**EXERCISE DIRECTIONS**
Please retype the entries below exactly as they are written.

---------- DATASET RECORDS ----------

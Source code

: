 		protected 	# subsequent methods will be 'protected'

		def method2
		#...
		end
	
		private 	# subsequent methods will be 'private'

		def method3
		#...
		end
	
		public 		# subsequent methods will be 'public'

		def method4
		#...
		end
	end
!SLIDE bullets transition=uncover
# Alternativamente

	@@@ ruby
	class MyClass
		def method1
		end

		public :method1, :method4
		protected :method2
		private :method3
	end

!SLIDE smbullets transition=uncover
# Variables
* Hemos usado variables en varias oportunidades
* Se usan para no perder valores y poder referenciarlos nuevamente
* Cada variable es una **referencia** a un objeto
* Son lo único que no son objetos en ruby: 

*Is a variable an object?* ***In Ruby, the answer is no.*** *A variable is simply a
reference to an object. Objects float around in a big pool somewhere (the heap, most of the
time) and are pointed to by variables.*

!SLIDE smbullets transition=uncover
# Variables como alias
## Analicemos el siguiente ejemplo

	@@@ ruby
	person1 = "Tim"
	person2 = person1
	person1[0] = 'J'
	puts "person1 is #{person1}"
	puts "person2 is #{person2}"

----------

**EXERCISE RESPONSE**
Source code

: 		protected 	# subsequent methods will be 'protected'

		def method2
		#...
		end
	
		private 	# subsequent methods will be 'private'

		def method3
		#...
		end
	
		public 		# subsequent methods will be 'public'

		def method4
		#...
		end
	end
!SLIDE bullets transition=uncover
# Alternativamente

	@@@ ruby
	class MyClass
		def method1
		end

		public :method1, :method4
		protected :method2
		private :method3
	end

!SLIDE smbullets transition=uncover
# Variables
* Hemos usado variables en varias oportunidades
* Se usan para no perder valores y poder referenciarlos nuevamente
* Cada variable es una **referencia** a un objeto
* Son lo único que no son objetos en ruby: 

*Is a variable an object?* ***In Ruby, the answer is no.*** *A variable is simply a
reference to an object. Objects float around in a big pool somewhere (the heap, most of the
time) and are pointed to by variables.*

!SLIDE smbullets transition=uncover
# Variables como alias
## Analicemos el siguiente ejemplo

	@@@ ruby
	person1 = "Tim"
	person2 = person1
	person1[0] = 'J'
	puts "person1 is #{person1}"
	puts "person2 is #{person2}"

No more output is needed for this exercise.